▶ _Records provided_:
-----

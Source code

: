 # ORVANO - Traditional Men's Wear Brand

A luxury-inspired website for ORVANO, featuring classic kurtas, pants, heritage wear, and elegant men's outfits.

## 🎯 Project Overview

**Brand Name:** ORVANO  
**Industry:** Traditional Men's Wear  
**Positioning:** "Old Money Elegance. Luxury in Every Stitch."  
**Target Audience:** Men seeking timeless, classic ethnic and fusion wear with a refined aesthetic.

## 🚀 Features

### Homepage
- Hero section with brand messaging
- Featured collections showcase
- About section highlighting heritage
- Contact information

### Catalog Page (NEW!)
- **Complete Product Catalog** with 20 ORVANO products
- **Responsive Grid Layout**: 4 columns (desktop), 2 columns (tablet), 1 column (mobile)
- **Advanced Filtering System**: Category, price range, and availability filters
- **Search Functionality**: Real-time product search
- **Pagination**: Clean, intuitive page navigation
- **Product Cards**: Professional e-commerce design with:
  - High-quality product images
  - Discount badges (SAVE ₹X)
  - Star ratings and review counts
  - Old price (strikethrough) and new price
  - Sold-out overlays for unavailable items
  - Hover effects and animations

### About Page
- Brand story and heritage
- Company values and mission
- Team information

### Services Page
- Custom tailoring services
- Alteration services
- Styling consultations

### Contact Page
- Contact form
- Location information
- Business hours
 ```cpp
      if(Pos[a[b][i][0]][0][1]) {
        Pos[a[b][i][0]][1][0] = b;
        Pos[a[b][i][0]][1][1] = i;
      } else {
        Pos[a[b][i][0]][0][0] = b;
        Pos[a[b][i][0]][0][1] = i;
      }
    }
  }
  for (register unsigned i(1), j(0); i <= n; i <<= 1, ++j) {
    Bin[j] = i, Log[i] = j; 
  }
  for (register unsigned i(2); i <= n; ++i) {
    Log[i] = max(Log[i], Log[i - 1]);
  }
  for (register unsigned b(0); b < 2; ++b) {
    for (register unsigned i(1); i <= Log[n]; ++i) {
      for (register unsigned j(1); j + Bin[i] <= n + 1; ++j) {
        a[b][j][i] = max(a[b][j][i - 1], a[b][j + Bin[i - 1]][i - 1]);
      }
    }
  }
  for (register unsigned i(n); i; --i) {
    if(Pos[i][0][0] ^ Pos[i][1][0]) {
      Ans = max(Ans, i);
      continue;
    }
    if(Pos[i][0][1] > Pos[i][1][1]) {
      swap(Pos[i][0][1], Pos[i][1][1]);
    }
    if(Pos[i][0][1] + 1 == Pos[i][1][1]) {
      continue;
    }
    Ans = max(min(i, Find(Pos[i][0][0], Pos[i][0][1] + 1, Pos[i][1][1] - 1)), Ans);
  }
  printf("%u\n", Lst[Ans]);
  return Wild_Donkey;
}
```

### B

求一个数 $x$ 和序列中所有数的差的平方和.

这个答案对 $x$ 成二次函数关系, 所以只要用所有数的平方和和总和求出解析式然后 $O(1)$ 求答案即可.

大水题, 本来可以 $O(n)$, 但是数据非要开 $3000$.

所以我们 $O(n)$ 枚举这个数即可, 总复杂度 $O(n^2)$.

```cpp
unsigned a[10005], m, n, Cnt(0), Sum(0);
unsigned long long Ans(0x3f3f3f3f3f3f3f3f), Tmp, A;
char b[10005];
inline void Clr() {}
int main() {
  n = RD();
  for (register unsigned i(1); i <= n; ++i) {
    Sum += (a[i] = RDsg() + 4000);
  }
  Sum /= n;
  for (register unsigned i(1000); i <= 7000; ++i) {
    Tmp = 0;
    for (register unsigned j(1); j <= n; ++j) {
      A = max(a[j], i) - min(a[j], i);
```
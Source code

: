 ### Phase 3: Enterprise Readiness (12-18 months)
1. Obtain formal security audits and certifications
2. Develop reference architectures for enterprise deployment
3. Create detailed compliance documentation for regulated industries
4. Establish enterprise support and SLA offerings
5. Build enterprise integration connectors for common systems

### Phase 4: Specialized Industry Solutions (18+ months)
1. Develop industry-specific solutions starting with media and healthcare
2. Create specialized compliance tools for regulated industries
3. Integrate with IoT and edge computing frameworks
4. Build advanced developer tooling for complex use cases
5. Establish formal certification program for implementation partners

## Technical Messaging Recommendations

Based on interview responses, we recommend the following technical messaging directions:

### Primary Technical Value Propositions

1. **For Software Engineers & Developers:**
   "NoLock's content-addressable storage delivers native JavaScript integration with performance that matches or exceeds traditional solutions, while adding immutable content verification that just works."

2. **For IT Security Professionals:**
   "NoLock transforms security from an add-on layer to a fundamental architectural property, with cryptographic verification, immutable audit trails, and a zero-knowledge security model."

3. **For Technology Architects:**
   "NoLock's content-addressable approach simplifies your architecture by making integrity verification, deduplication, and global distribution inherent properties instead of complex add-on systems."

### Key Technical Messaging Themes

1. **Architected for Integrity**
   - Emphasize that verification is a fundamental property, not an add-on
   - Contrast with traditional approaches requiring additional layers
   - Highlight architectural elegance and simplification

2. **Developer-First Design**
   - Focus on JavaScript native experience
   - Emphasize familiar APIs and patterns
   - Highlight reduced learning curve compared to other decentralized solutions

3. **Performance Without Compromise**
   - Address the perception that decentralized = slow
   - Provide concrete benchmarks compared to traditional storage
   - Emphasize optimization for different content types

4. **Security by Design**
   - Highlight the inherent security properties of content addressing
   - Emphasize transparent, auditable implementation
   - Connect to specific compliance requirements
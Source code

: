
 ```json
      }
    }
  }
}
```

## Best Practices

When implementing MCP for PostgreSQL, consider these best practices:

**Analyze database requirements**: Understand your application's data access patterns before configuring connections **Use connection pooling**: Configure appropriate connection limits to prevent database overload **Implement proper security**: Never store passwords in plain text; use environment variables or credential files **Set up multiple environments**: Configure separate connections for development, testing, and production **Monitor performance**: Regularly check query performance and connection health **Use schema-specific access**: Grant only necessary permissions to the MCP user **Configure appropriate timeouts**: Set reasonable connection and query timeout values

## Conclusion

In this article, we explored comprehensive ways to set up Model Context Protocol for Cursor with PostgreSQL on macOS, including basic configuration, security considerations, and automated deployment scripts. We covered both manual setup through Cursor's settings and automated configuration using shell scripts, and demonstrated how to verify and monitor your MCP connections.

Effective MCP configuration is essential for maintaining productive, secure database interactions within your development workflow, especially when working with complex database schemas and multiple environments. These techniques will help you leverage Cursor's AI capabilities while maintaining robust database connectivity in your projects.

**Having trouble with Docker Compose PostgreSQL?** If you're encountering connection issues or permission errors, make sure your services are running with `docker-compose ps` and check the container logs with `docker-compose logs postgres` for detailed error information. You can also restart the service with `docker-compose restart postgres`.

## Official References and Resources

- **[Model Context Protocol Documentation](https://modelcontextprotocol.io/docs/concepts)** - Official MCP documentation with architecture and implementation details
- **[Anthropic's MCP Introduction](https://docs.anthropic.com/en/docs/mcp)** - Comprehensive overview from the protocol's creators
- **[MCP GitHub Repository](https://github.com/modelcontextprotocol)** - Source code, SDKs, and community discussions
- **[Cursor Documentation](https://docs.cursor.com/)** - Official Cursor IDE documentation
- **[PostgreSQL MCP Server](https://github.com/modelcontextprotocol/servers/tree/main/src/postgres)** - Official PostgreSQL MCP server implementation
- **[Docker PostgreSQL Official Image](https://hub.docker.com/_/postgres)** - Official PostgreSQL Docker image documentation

-----

▶ _Task_:
The full set of entries should be transcribed exactly.

▶ _Exercise result_:
Source code

: # ORVANO - Traditional Men's Wear Brand

A luxury-inspired website for ORVANO, featuring classic kurtas, pants, heritage wear, and elegant men's outfits.

## 🎯 Project Overview

**Brand Name:** ORVANO  
**Industry:** Traditional Men's Wear  
**Positioning:** "Old Money Elegance. Luxury in Every Stitch."  
**Target Audience:** Men seeking timeless, classic ethnic and fusion wear with a refined aesthetic.

## 🚀 Features

### Homepage
- Hero section with brand messaging
- Featured collections showcase
- About section highlighting heritage
- Contact information

### Catalog Page (NEW!)
- **Complete Product Catalog** with 20 ORVANO products
- **Responsive Grid Layout**: 4 columns (desktop), 2 columns (tablet), 1 column (mobile)
- **Advanced Filtering System**: Category, price range, and availability filters
- **Search Functionality**: Real-time product search
- **Pagination**: Clean, intuitive page navigation
- **Product Cards**: Professional e-commerce design with:
  - High-quality product images
  - Discount badges (SAVE ₹X)
  - Star ratings and review counts
  - Old price (strikethrough) and new price
  - Sold-out overlays for unavailable items
  - Hover effects and animations

### About Page
- Brand story and heritage
- Company values and mission
- Team information

### Services Page
- Custom tailoring services
- Alteration services
- Styling consultations

### Contact Page
- Contact form
- Location information
- Business hours
 ```cpp
      if(Pos[a[b][i][0]][0][1]) {
        Pos[a[b][i][0]][1][0] = b;
        Pos[a[b][i][0]][1][1] = i;
      } else {
        Pos[a[b][i][0]][0][0] = b;
        Pos[a[b][i][0]][0][1] = i;
      }
    }
  }
  for (register unsigned i(1), j(0); i <= n; i <<= 1, ++j) {
    Bin[j] = i, Log[i] = j; 
  }
  for (register unsigned i(2); i <= n; ++i) {
    Log[i] = max(Log[i], Log[i - 1]);
  }
  for (register unsigned b(0); b < 2; ++b) {
    for (register unsigned i(1); i <= Log[n]; ++i) {
      for (register unsigned j(1); j + Bin[i] <= n + 1; ++j) {
        a[b][j][i] = max(a[b][j][i - 1], a[b][j + Bin[i - 1]][i - 1]);
      }
    }
  }
  for (register unsigned i(n); i; --i) {
    if(Pos[i][0][0] ^ Pos[i][1][0]) {
      Ans = max(Ans, i);
      continue;
    }
    if(Pos[i][0][1] > Pos[i][1][1]) {
      swap(Pos[i][0][1], Pos[i][1][1]);
    }
    if(Pos[i][0][1] + 1 == Pos[i][1][1]) {
      continue;
    }
    Ans = max(min(i, Find(Pos[i][0][0], Pos[i][0][1] + 1, Pos[i][1][1] - 1)), Ans);
  }
  printf("%u\n", Lst[Ans]);
  return Wild_Donkey;
}
```

### B

求一个数 $x$ 和序列中所有数的差的平方和.

这个答案对 $x$ 成二次函数关系, 所以只要用所有数的平方和和总和求出解析式然后 $O(1)$ 求答案即可.

大水题, 本来可以 $O(n)$, 但是数据非要开 $3000$.

所以我们 $O(n)$ 枚举这个数即可, 总复杂度 $O(n^2)$.

```cpp
unsigned a[10005], m, n, Cnt(0), Sum(0);
unsigned long long Ans(0x3f3f3f3f3f3f3f3f), Tmp, A;
char b[10005];
inline void Clr() {}
int main() {
  n = RD();
  for (register unsigned i(1); i <= n; ++i) {
    Sum += (a[i] = RDsg() + 4000);
  }
  Sum /= n;
  for (register unsigned i(1000); i <= 7000; ++i) {
    Tmp = 0;
    for (register unsigned j(1); j <= n; ++j) {
      A = max(a[j], i) - min(a[j], i);
```
Source code

: ### Phase 3: Enterprise Readiness (12-18 months)
1. Obtain formal security audits and certifications
2. Develop reference architectures for enterprise deployment
3. Create detailed compliance documentation for regulated industries
4. Establish enterprise support and SLA offerings
5. Build enterprise integration connectors for common systems

### Phase 4: Specialized Industry Solutions (18+ months)
1. Develop industry-specific solutions starting with media and healthcare
2. Create specialized compliance tools for regulated industries
3. Integrate with IoT and edge computing frameworks
4. Build advanced developer tooling for complex use cases
5. Establish formal certification program for implementation partners

## Technical Messaging Recommendations

Based on interview responses, we recommend the following technical messaging directions:

### Primary Technical Value Propositions

1. **For Software Engineers & Developers:**
   "NoLock's content-addressable storage delivers native JavaScript integration with performance that matches or exceeds traditional solutions, while adding immutable content verification that just works."

2. **For IT Security Professionals:**
   "NoLock transforms security from an add-on layer to a fundamental architectural property, with cryptographic verification, immutable audit trails, and a zero-knowledge security model."

3. **For Technology Architects:**
   "NoLock's content-addressable approach simplifies your architecture by making integrity verification, deduplication, and global distribution inherent properties instead of complex add-on systems."

### Key Technical Messaging Themes

1. **Architected for Integrity**
   - Emphasize that verification is a fundamental property, not an add-on
   - Contrast with traditional approaches requiring additional layers
   - Highlight architectural elegance and simplification

2. **Developer-First Design**
   - Focus on JavaScript native experience
   - Emphasize familiar APIs and patterns
   - Highlight reduced learning curve compared to other decentralized solutions

3. **Performance Without Compromise**
   - Address the perception that decentralized = slow
   - Provide concrete benchmarks compared to traditional storage
   - Emphasize optimization for different content types

4. **Security by Design**
   - Highlight the inherent security properties of content addressing
   - Emphasize transparent, auditable implementation
   - Connect to specific compliance requirements
Source code

:
 ```json
      }
    }
  }
}
```

## Best Practices

When implementing MCP for PostgreSQL, consider these best practices:

**Analyze database requirements**: Understand your application's data access patterns before configuring connections **Use connection pooling**: Configure appropriate connection limits to prevent database overload **Implement proper security**: Never store passwords in plain text; use environment variables or credential files **Set up multiple environments**: Configure separate connections for development, testing, and production **Monitor performance**: Regularly check query performance and connection health **Use schema-specific access**: Grant only necessary permissions to the MCP user **Configure appropriate timeouts**: Set reasonable connection and query timeout values

## Conclusion

In this article, we explored comprehensive ways to set up Model Context Protocol for Cursor with PostgreSQL on macOS, including basic configuration, security considerations, and automated deployment scripts. We covered both manual setup through Cursor's settings and automated configuration using shell scripts, and demonstrated how to verify and monitor your MCP connections.

Effective MCP configuration is essential for maintaining productive, secure database interactions within your development workflow, especially when working with complex database schemas and multiple environments. These techniques will help you leverage Cursor's AI capabilities while maintaining robust database connectivity in your projects.

**Having trouble with Docker Compose PostgreSQL?** If you're encountering connection issues or permission errors, make sure your services are running with `docker-compose ps` and check the container logs with `docker-compose logs postgres` for detailed error information. You can also restart the service with `docker-compose restart postgres`.

## Official References and Resources

- **[Model Context Protocol Documentation](https://modelcontextprotocol.io/docs/concepts)** - Official MCP documentation with architecture and implementation details
- **[Anthropic's MCP Introduction](https://docs.anthropic.com/en/docs/mcp)** - Comprehensive overview from the protocol's creators
- **[MCP GitHub Repository](https://github.com/modelcontextprotocol)** - Source code, SDKs, and community discussions
- **[Cursor Documentation](https://docs.cursor.com/)** - Official Cursor IDE documentation
- **[PostgreSQL MCP Server](https://github.com/modelcontextprotocol/servers/tree/main/src/postgres)** - Official PostgreSQL MCP server implementation
- **[Docker PostgreSQL Official Image](https://hub.docker.com/_/postgres)** - Official PostgreSQL Docker image documentation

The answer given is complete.